Review/generic loss questions #60

lbventura · 2023-11-10T10:04:52Z

A set of questions to better understand the CB algo

FelixWick · 2023-11-10T16:10:01Z

cyclic_boosting/generic_loss.py

-        sorted_bins = feature.lex_binned_data[sorting]
-        bins, split_indices = np.unique(sorted_bins, return_index=True)
-        split_indices = split_indices[1:]
+        # ! TODO: [Q] Why these operations?


The general idea is to do an independent optimization in each bin of the feature at hand. And the outcome of each of these optimizations is the factor (or summand for additive CB modes) and its uncertainty.

FelixWick · 2023-11-10T16:11:59Z

cyclic_boosting/generic_loss.py

-        bins, split_indices = np.unique(sorted_bins, return_index=True)
-        split_indices = split_indices[1:]
+        # ! TODO: [Q] Why these operations?
+        #  I probably do not understand the CB algo, high level explainer would be great


The difference to the other (older) CB modes is that we do the optimizations here numerically by explicitly minimizing a loss, rather than analytically. But in principle, this is the same thing.

FelixWick · 2023-11-10T16:12:07Z

cyclic_boosting/generic_loss.py

-        split_indices = split_indices[1:]
+        # ! TODO: [Q] Why these operations?
+        #  I probably do not understand the CB algo, high level explainer would be great
+        sorting = feature.lex_binned_data.argsort()  # 1. get element index row-wise ordered from smallest to greatest


FelixWick · 2023-11-10T16:12:15Z

cyclic_boosting/generic_loss.py

+        # ! TODO: [Q] Why these operations?
+        #  I probably do not understand the CB algo, high level explainer would be great
+        sorting = feature.lex_binned_data.argsort()  # 1. get element index row-wise ordered from smallest to greatest
+        sorted_bins = feature.lex_binned_data[sorting]  # 2. return the bins sorted from smallest to greatest


FelixWick · 2023-11-10T16:14:38Z

cyclic_boosting/generic_loss.py

+        # as my example with a3=np.random.rand(3,10) and a3[a3.argsort()] was returning an IndexError
+        bins, split_indices = np.unique(
+            sorted_bins, return_index=True
+        )  # 3. return only the unique values for each bin ordered


This returns the unique values (only needed for the special case of empty bins in multi-dimensional features) and its indices. The latter are needed for the split of all the target and prediction values in the different bins.

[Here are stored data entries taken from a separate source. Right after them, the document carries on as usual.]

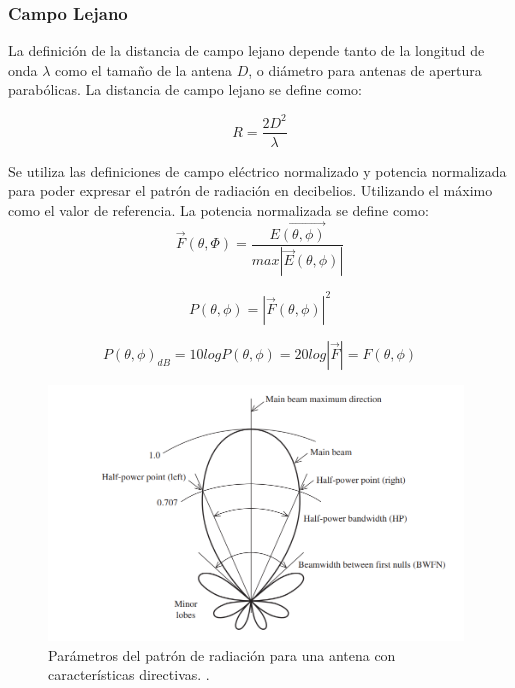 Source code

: \subsubsection*{Campo Lejano} La definición de la distancia de campo lejano depende tanto de la longitud de onda $\lambda$ como el tamaño de la antena $D$, o diámetro para antenas de apertura parabólicas. La distancia de campo lejano se define como:

\begin{equation}
    R = \frac{2D^2}{\lambda}
\end{equation}

Se utiliza las definiciones de campo eléctrico normalizado y potencia normalizada para poder expresar el patrón de radiación en decibelios. Utilizando el máximo como el valor de referencia. La potencia normalizada se define como:\\

\begin{equation}
    \Vec{F}(\theta, \Phi)=\frac{\Vec{E(\theta, \phi)}}{max|\Vec{E}(\theta, \phi)|}
\end{equation}

\begin{equation}
    P(\theta, \phi) = |\Vec{F}(\theta, \phi)|^{2}
\end{equation}

\begin{equation}
    P(\theta, \phi)_{dB} = 10logP(\theta, \phi)=20log |\Vec{F}|=F(\theta, \phi)
\end{equation}


\begin{figure}
    \centering
    \includegraphics[width = 11cm]{img/patern1.png}
    \caption{Parámetros del patrón de radiación para una antena con características directivas. \cite{stutzman2012antenna}.}
    \label{fig:patern}
\end{figure}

FelixWick · 2023-11-10T16:15:08Z

cyclic_boosting/generic_loss.py

+        bins, split_indices = np.unique(
+            sorted_bins, return_index=True
+        )  # 3. return only the unique values for each bin ordered
+        split_indices = split_indices[1:]  # 5. drop the zero index bin


We are looking for bin ranges.

FelixWick · 2023-11-10T16:15:22Z

cyclic_boosting/generic_loss.py


        y_pred = np.hstack((y[..., np.newaxis], self.unlink_func(pred.predict_link())[..., np.newaxis]))
+        # 6. joining the values of the target variable with those of the predictions


FelixWick · 2023-11-10T16:15:33Z

cyclic_boosting/generic_loss.py

        y_pred = np.hstack((y_pred, self.weights[..., np.newaxis]))
+        # 7. joining the previous matrix with the weights (of each input variable?)


FelixWick · 2023-11-10T16:16:57Z

cyclic_boosting/generic_loss.py

        y_pred_bins = np.split(y_pred[sorting], split_indices)
+        # 8. sort the predictions according to the bins (of the input variable?) and split this into bins


Yes, split the target and prediction values in the bins of the feature considered here. This is done to perform independent optimizations in the following.

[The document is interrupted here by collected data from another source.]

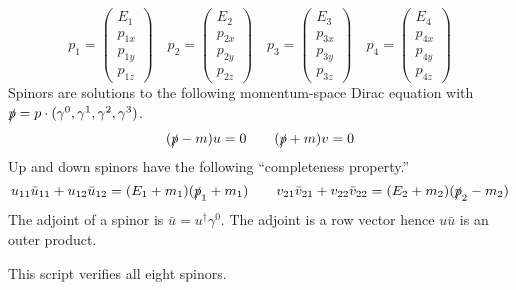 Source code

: \documentclass[12pt]{article}
\begin{document}
$$
p_1=\begin{pmatrix}E_1\\p_{1x}\\p_{1y}\\p_{1z}\end{pmatrix}\quad
p_2=\begin{pmatrix}E_2\\p_{2x}\\p_{2y}\\p_{2z}\end{pmatrix}\quad
p_3=\begin{pmatrix}E_3\\p_{3x}\\p_{3y}\\p_{3z}\end{pmatrix}\quad
p_4=\begin{pmatrix}E_4\\p_{4x}\\p_{4y}\\p_{4z}\end{pmatrix}
$$
Spinors are solutions to the following momentum-space Dirac equation with
$\slashed{p}=p\cdot(\gamma^0,\gamma^1,\gamma^2,\gamma^3)$.
$$
(\slashed{p}-m)u=0\qquad(\slashed{p}+m)v=0
$$
Up and down spinors have the following ``completeness property.''
$$
u_{11}\bar{u}_{11}+u_{12}\bar{u}_{12}=(E_1+m_1)(\slashed{p}_1+m_1)\qquad
v_{21}\bar{v}_{21}+v_{22}\bar{v}_{22}=(E_2+m_2)(\slashed{p}_2-m_2)
$$
The adjoint of a spinor is $\bar{u}=u^\dag\gamma^0$.
The adjoint is a row vector hence $u\bar{u}$ is an outer product.

\newpage
\noindent
This script verifies all eight spinors.
\end{document}
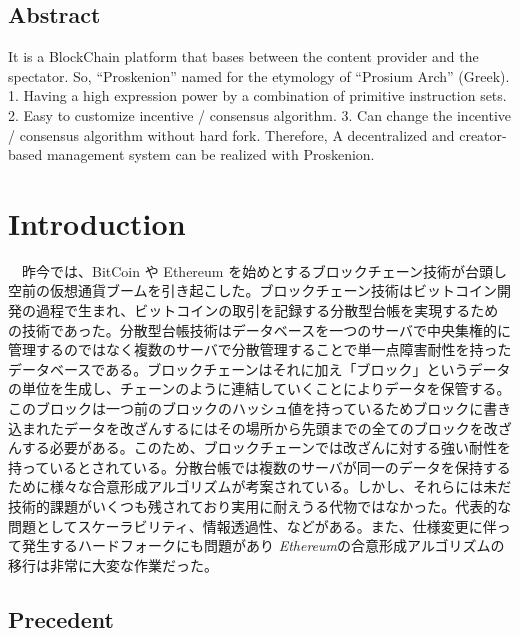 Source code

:\hypertarget{abstract}{%
\subsection{Abstract}\label{abstract}}

It is a BlockChain platform that bases between the content provider and
the spectator. So, ``Proskenion'' named for the etymology of ``Prosium
Arch'' (Greek). 1. Having a high expression power by a combination of
primitive instruction sets. 2. Easy to customize incentive / consensus
algorithm. 3. Can change the incentive / consensus algorithm without
hard fork. Therefore, A decentralized and creator-based management
system can be realized with Proskenion.

\hypertarget{introduction}{%
\section{Introduction}\label{introduction}}

　昨今では、BitCoin\cite{1} や Ethereum\cite{2}
を始めとするブロックチェーン技術が台頭し空前の仮想通貨ブームを引き起こした。ブロックチェーン技術はビットコイン開発の過程で生まれ、ビットコインの取引を記録する分散型台帳を実現するための技術であった。分散型台帳技術はデータベースを一つのサーバで中央集権的に管理するのではなく複数のサーバで分散管理することで単一点障害耐性を持ったデータベースである。ブロックチェーンはそれに加え「ブロック」というデータの単位を生成し、チェーンのように連結していくことによりデータを保管する。このブロックは一つ前のブロックのハッシュ値を持っているためブロックに書き込まれたデータを改ざんするにはその場所から先頭までの全てのブロックを改ざんする必要がある。このため、ブロックチェーンでは改ざんに対する強い耐性を持っているとされている。分散台帳では複数のサーバが同一のデータを保持するために様々な合意形成アルゴリズムが考案されている。しかし、それらには未だ技術的課題がいくつも残されており実用に耐えうる代物ではなかった。代表的な問題としてスケーラビリティ、情報透過性、などがある。また、仕様変更に伴って発生するハードフォークにも問題があり
\emph{Ethereum}の合意形成アルゴリズムの移行は非常に大変な作業だった。

\hypertarget{precedent}{%
\subsection{Precedent}\label{precedent}}

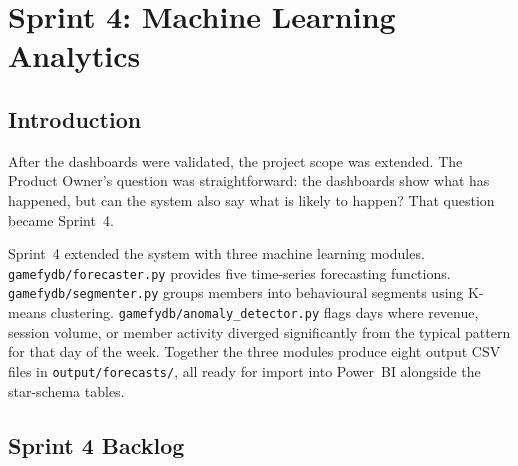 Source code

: \documentclass[12pt, a4paper]{report}
\begin{document}
\chapter{Sprint 4: Machine Learning Analytics}

\section{Introduction}

After the dashboards were validated, the project scope was extended. The Product
Owner's question was straightforward: the dashboards show what has happened, but can
the system also say what is likely to happen? That question became Sprint~4.

Sprint~4 extended the system with three machine learning modules.
\texttt{gamefydb/forecaster.py} provides five time-series forecasting functions.
\texttt{gamefydb/segmenter.py} groups members into behavioural segments using
K-means clustering. \texttt{gamefydb/anomaly\_detector.py} flags days where
revenue, session volume, or member activity diverged significantly from the
typical pattern for that day of the week. Together the three modules produce
eight output CSV files in \texttt{output/forecasts/}, all ready for import into
Power~BI alongside the star-schema tables.

\section{Sprint 4 Backlog}
\end{document}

FelixWick · 2023-11-10T16:18:09Z

cyclic_boosting/generic_loss.py

        for bin in range(n_bins):
            parameters[bin], uncertainties[bin] = self.optimization(
                y_pred_bins[bin][:, 0], y_pred_bins[bin][:, 1], y_pred_bins[bin][:, 2]
            )
+            # ! TODO: What parameters are being returned?


The parameters returned are the factors (or summands for additive CB modes) of the different bins and its uncertainties (needed for the smoothing).

FelixWick · 2023-11-10T16:18:31Z

cyclic_boosting/generic_loss.py


        neutral_factor = self.unlink_func(np.array(self.neutral_factor_link))
+        # 11. if there is one more bin corresponding to the neutral factor, then add it to the parameters


FelixWick · 2023-11-10T16:19:37Z

cyclic_boosting/generic_loss.py

@@ -404,7 +424,7 @@ def quantile_global_scale(
    weights: np.ndarray,
    prior_prediction_column: Union[str, int, None],
    link_func,
-) -> None:
+) -> Tuple:


FelixWick · 2023-11-10T16:20:13Z

cyclic_boosting/generic_loss.py


        n_bins = len(y_pred_bins)
        parameters = np.zeros(n_bins)
        uncertainties = np.zeros(n_bins)

+        # 10. Try to minimize a loss function given y, y_pred and the weights?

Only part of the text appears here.